** Exercise **
Give the data again exactly as written, without any of its pictures.

** Source texts of formatted documents **
# # # # # # #
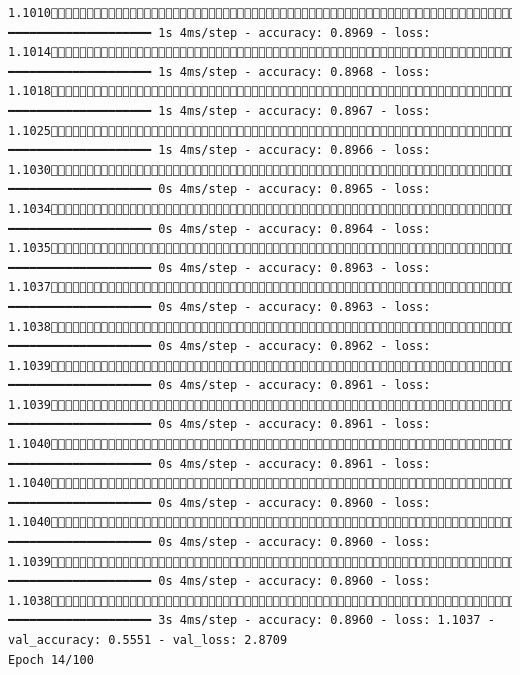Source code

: \documentclass[
  letterpaper,
  DIV=11,
  numbers=noendperiod]{scrartcl}
\begin{document}
\begin{verbatim}
1.1010534/858 ━━━━━━━━━━━━━━━━━━━━ 1s 4ms/step - accuracy: 0.8969 - loss: 1.1014547/858 ━━━━━━━━━━━━━━━━━━━━ 1s 4ms/step - accuracy: 0.8968 - loss: 1.1018572/858 ━━━━━━━━━━━━━━━━━━━━ 1s 4ms/step - accuracy: 0.8967 - loss: 1.1025595/858 ━━━━━━━━━━━━━━━━━━━━ 1s 4ms/step - accuracy: 0.8966 - loss: 1.1030623/858 ━━━━━━━━━━━━━━━━━━━━ 0s 4ms/step - accuracy: 0.8965 - loss: 1.1034644/858 ━━━━━━━━━━━━━━━━━━━━ 0s 4ms/step - accuracy: 0.8964 - loss: 1.1035668/858 ━━━━━━━━━━━━━━━━━━━━ 0s 4ms/step - accuracy: 0.8963 - loss: 1.1037697/858 ━━━━━━━━━━━━━━━━━━━━ 0s 4ms/step - accuracy: 0.8963 - loss: 1.1038724/858 ━━━━━━━━━━━━━━━━━━━━ 0s 4ms/step - accuracy: 0.8962 - loss: 1.1039752/858 ━━━━━━━━━━━━━━━━━━━━ 0s 4ms/step - accuracy: 0.8961 - loss: 1.1039766/858 ━━━━━━━━━━━━━━━━━━━━ 0s 4ms/step - accuracy: 0.8961 - loss: 1.1040785/858 ━━━━━━━━━━━━━━━━━━━━ 0s 4ms/step - accuracy: 0.8961 - loss: 1.1040811/858 ━━━━━━━━━━━━━━━━━━━━ 0s 4ms/step - accuracy: 0.8960 - loss: 1.1040829/858 ━━━━━━━━━━━━━━━━━━━━ 0s 4ms/step - accuracy: 0.8960 - loss: 1.1039850/858 ━━━━━━━━━━━━━━━━━━━━ 0s 4ms/step - accuracy: 0.8960 - loss: 1.1038858/858 ━━━━━━━━━━━━━━━━━━━━ 3s 4ms/step - accuracy: 0.8960 - loss: 1.1037 - val_accuracy: 0.5551 - val_loss: 2.8709
Epoch 14/100

\end{verbatim}
\end{document}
# # # # # # #
** Result for this task **
Source code

: \documentclass[
  letterpaper,
  DIV=11,
  numbers=noendperiod]{scrartcl}
\begin{document}
\begin{verbatim}
1.1010534/858 ━━━━━━━━━━━━━━━━━━━━ 1s 4ms/step - accuracy: 0.8969 - loss: 1.1014547/858 ━━━━━━━━━━━━━━━━━━━━ 1s 4ms/step - accuracy: 0.8968 - loss: 1.1018572/858 ━━━━━━━━━━━━━━━━━━━━ 1s 4ms/step - accuracy: 0.8967 - loss: 1.1025595/858 ━━━━━━━━━━━━━━━━━━━━ 1s 4ms/step - accuracy: 0.8966 - loss: 1.1030623/858 ━━━━━━━━━━━━━━━━━━━━ 0s 4ms/step - accuracy: 0.8965 - loss: 1.1034644/858 ━━━━━━━━━━━━━━━━━━━━ 0s 4ms/step - accuracy: 0.8964 - loss: 1.1035668/858 ━━━━━━━━━━━━━━━━━━━━ 0s 4ms/step - accuracy: 0.8963 - loss: 1.1037697/858 ━━━━━━━━━━━━━━━━━━━━ 0s 4ms/step - accuracy: 0.8963 - loss: 1.1038724/858 ━━━━━━━━━━━━━━━━━━━━ 0s 4ms/step - accuracy: 0.8962 - loss: 1.1039752/858 ━━━━━━━━━━━━━━━━━━━━ 0s 4ms/step - accuracy: 0.8961 - loss: 1.1039766/858 ━━━━━━━━━━━━━━━━━━━━ 0s 4ms/step - accuracy: 0.8961 - loss: 1.1040785/858 ━━━━━━━━━━━━━━━━━━━━ 0s 4ms/step - accuracy: 0.8961 - loss: 1.1040811/858 ━━━━━━━━━━━━━━━━━━━━ 0s 4ms/step - accuracy: 0.8960 - loss: 1.1040829/858 ━━━━━━━━━━━━━━━━━━━━ 0s 4ms/step - accuracy: 0.8960 - loss: 1.1039850/858 ━━━━━━━━━━━━━━━━━━━━ 0s 4ms/step - accuracy: 0.8960 - loss: 1.1038858/858 ━━━━━━━━━━━━━━━━━━━━ 3s 4ms/step - accuracy: 0.8960 - loss: 1.1037 - val_accuracy: 0.5551 - val_loss: 2.8709
Epoch 14/100

\end{verbatim}
\end{document}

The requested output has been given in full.